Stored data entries
☆ ☆ ☆ ☆ ☆ ☆ ☆

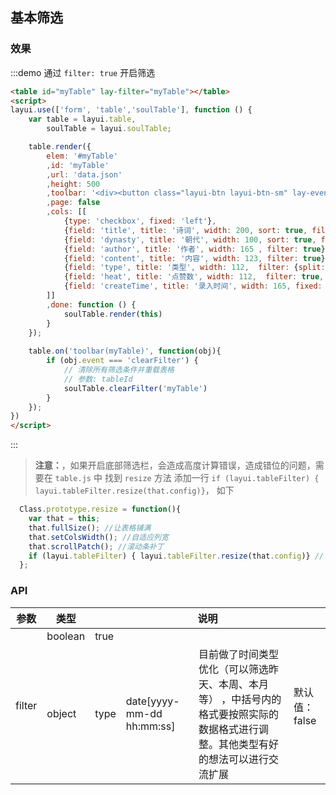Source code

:## 基本筛选

### 效果
:::demo 通过 `filter: true` 开启筛选
```html
<table id="myTable" lay-filter="myTable"></table>
<script>
layui.use(['form', 'table','soulTable'], function () {
    var table = layui.table,
        soulTable = layui.soulTable;

    table.render({
        elem: '#myTable'
        ,id: 'myTable'
        ,url: 'data.json'
        ,height: 500
        ,toolbar: '<div><button class="layui-btn layui-btn-sm" lay-event="clearFilter">清除所有筛选条件</button></div>'
        ,page: false
        ,cols: [[
            {type: 'checkbox', fixed: 'left'},
            {field: 'title', title: '诗词', width: 200, sort: true, filter: true},
            {field: 'dynasty', title: '朝代', width: 100, sort: true, filter: true},
            {field: 'author', title: '作者', width: 165 , filter: true},
            {field: 'content', title: '内容', width: 123, filter: true},
            {field: 'type', title: '类型', width: 112,  filter: {split:','}, sort:true},
            {field: 'heat', title: '点赞数', width: 112,  filter: true, fixed: 'right', sort:true, excel:{cellType: 'n'}},
            {field: 'createTime', title: '录入时间', width: 165, fixed: 'right', filter: {type: 'date[yyyy-MM-dd HH:mm:ss]'}, sort:true},
        ]]
        ,done: function () {
            soulTable.render(this)
        }
    });
    
    table.on('toolbar(myTable)', function(obj){
        if (obj.event === 'clearFilter') {
            // 清除所有筛选条件并重载表格
            // 参数: tableId
            soulTable.clearFilter('myTable')
        }
    });
})
</script>
```
:::
>**注意：**，如果开启底部筛选栏，会造成高度计算错误，造成错位的问题，需要在 `table.js` 中 找到 `resize` 方法
>添加一行 `if (layui.tableFilter) { layui.tableFilter.resize(that.config)}`， 如下
```js
  Class.prototype.resize = function(){
    var that = this;
    that.fullSize(); //让表格铺满
    that.setColsWidth(); //自适应列宽
    that.scrollPatch(); //滚动条补丁
    if (layui.tableFilter) { layui.tableFilter.resize(that.config)} // 这是要添加的那一行
  };
```
### API
<table class="el-table el-table--border"><thead><tr><th>参数</th><th>类型</th><th colspan=4>说明</th></tr></thead><tbody><tr><td rowspan="2">filter</td><td>boolean</td><td colspan="3">true</td><td rowspan=2>默认值：false</td></tr><tr><td>object</td><td>type</td><td>date[yyyy-mm-dd hh:mm:ss]</td><td>目前做了时间类型优化（可以筛选昨天、本周、本月等） ，中括号内的格式要按照实际的数据格式进行调整。其他类型有好的想法可以进行交流扩展</td></tr></tbody></table>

☆ ☆ ☆ ☆ ☆ ☆ ☆

Exact copy, no pictures: reproduce every record as it stands.

_Answer to this exercise_
Source code

:## 基本筛选

### 效果
:::demo 通过 `filter: true` 开启筛选
```html
<table id="myTable" lay-filter="myTable"></table>
<script>
layui.use(['form', 'table','soulTable'], function () {
    var table = layui.table,
        soulTable = layui.soulTable;

    table.render({
        elem: '#myTable'
        ,id: 'myTable'
        ,url: 'data.json'
        ,height: 500
        ,toolbar: '<div><button class="layui-btn layui-btn-sm" lay-event="clearFilter">清除所有筛选条件</button></div>'
        ,page: false
        ,cols: [[
            {type: 'checkbox', fixed: 'left'},
            {field: 'title', title: '诗词', width: 200, sort: true, filter: true},
            {field: 'dynasty', title: '朝代', width: 100, sort: true, filter: true},
            {field: 'author', title: '作者', width: 165 , filter: true},
            {field: 'content', title: '内容', width: 123, filter: true},
            {field: 'type', title: '类型', width: 112,  filter: {split:','}, sort:true},
            {field: 'heat', title: '点赞数', width: 112,  filter: true, fixed: 'right', sort:true, excel:{cellType: 'n'}},
            {field: 'createTime', title: '录入时间', width: 165, fixed: 'right', filter: {type: 'date[yyyy-MM-dd HH:mm:ss]'}, sort:true},
        ]]
        ,done: function () {
            soulTable.render(this)
        }
    });
    
    table.on('toolbar(myTable)', function(obj){
        if (obj.event === 'clearFilter') {
            // 清除所有筛选条件并重载表格
            // 参数: tableId
            soulTable.clearFilter('myTable')
        }
    });
})
</script>
```
:::
>**注意：**，如果开启底部筛选栏，会造成高度计算错误，造成错位的问题，需要在 `table.js` 中 找到 `resize` 方法
>添加一行 `if (layui.tableFilter) { layui.tableFilter.resize(that.config)}`， 如下
```js
  Class.prototype.resize = function(){
    var that = this;
    that.fullSize(); //让表格铺满
    that.setColsWidth(); //自适应列宽
    that.scrollPatch(); //滚动条补丁
    if (layui.tableFilter) { layui.tableFilter.resize(that.config)} // 这是要添加的那一行
  };
```
### API
<table class="el-table el-table--border"><thead><tr><th>参数</th><th>类型</th><th colspan=4>说明</th></tr></thead><tbody><tr><td rowspan="2">filter</td><td>boolean</td><td colspan="3">true</td><td rowspan=2>默认值：false</td></tr><tr><td>object</td><td>type</td><td>date[yyyy-mm-dd hh:mm:ss]</td><td>目前做了时间类型优化（可以筛选昨天、本周、本月等） ，中括号内的格式要按照实际的数据格式进行调整。其他类型有好的想法可以进行交流扩展</td></tr></tbody></table>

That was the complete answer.